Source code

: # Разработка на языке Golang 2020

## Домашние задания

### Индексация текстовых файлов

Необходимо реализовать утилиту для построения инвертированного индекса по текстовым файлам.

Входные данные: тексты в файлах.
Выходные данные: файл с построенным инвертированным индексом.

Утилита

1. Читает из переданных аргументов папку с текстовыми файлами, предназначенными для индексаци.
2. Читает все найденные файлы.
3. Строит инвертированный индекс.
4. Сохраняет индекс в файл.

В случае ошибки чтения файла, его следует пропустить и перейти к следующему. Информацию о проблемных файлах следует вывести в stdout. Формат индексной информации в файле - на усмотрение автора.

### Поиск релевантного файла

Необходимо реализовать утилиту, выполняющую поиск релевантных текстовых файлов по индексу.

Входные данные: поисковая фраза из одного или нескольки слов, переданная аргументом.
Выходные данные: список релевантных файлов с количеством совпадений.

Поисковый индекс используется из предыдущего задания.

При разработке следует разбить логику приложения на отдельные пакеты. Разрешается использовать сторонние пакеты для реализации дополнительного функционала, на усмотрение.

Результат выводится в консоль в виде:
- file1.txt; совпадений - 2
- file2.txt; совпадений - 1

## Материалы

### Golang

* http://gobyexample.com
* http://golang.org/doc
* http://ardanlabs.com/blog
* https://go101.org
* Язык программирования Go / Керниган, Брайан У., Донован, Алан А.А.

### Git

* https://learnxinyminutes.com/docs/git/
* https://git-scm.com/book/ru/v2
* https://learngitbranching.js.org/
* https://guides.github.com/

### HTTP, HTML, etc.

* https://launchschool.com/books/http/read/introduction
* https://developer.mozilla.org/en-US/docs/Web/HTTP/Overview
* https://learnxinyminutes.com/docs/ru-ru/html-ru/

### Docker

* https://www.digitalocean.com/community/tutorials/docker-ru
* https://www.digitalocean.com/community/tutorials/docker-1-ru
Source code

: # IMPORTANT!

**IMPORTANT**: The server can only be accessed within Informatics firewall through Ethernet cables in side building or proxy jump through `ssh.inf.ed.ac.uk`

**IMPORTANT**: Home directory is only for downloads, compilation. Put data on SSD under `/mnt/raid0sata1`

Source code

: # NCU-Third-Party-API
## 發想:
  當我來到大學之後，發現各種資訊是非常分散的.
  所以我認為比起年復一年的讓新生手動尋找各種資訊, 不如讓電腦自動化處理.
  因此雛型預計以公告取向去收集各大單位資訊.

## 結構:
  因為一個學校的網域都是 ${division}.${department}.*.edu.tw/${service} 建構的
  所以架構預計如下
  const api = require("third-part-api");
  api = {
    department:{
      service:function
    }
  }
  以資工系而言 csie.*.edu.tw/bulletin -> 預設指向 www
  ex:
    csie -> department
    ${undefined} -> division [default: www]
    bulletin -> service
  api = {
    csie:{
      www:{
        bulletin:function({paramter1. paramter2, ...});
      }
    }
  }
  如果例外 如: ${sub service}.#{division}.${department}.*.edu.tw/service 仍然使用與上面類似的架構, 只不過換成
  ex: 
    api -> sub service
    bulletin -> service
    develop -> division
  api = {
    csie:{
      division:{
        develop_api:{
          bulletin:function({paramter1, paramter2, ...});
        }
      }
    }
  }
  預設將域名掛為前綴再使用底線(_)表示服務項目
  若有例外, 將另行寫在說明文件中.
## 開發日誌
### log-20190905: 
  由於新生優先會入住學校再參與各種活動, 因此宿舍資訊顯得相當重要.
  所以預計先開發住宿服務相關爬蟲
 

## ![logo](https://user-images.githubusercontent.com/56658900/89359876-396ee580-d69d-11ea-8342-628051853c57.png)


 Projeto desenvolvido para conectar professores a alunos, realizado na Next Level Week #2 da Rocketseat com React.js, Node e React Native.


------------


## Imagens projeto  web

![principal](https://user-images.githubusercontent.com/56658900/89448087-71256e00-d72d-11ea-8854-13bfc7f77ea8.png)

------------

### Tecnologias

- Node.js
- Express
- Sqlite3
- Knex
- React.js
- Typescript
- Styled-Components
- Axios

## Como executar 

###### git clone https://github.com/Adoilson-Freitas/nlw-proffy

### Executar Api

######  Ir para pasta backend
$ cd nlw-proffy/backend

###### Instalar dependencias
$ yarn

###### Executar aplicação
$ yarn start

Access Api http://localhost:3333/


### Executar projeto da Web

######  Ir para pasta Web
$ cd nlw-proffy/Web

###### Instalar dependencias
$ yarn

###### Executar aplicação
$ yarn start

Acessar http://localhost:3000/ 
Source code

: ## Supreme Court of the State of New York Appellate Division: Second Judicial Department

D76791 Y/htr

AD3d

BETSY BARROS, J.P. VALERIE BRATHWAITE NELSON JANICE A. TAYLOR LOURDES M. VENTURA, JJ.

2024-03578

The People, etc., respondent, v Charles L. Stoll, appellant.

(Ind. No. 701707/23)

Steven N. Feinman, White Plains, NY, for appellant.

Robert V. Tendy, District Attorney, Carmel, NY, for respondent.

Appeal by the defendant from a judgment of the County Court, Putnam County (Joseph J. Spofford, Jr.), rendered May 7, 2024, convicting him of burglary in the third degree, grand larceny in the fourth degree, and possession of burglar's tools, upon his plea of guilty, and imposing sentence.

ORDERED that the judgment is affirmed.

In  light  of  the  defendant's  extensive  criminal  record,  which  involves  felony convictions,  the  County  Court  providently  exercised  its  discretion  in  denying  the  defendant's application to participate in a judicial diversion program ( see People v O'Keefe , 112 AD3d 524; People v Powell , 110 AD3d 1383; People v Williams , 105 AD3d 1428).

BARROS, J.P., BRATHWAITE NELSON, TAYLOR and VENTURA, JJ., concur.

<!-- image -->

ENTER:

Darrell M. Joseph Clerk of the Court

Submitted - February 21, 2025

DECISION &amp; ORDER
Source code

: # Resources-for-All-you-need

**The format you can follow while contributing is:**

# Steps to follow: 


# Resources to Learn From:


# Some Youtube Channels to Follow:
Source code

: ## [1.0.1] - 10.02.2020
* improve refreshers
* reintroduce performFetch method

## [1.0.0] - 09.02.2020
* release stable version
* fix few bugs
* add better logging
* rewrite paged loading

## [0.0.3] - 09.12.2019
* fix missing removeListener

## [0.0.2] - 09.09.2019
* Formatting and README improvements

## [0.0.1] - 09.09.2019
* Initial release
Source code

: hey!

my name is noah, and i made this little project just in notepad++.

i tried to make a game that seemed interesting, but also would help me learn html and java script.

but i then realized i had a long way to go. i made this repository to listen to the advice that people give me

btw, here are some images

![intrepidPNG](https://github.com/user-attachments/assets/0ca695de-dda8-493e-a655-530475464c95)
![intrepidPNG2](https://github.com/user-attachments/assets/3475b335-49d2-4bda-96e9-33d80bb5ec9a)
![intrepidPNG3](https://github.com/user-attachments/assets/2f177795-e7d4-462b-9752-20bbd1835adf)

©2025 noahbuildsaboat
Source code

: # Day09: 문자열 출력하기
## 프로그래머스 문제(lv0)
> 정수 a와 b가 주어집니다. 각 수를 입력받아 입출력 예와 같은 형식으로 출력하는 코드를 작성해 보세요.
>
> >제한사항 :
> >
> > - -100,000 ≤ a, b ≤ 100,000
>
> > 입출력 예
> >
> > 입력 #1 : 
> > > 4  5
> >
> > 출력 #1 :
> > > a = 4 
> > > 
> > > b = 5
◆ ◆ ◆
• [EXERCISE REQUIREMENTS] What lines in the material above include "release"? Copy every one of them.

• [FINISHED EXERCISE]
* release stable version
* Initial release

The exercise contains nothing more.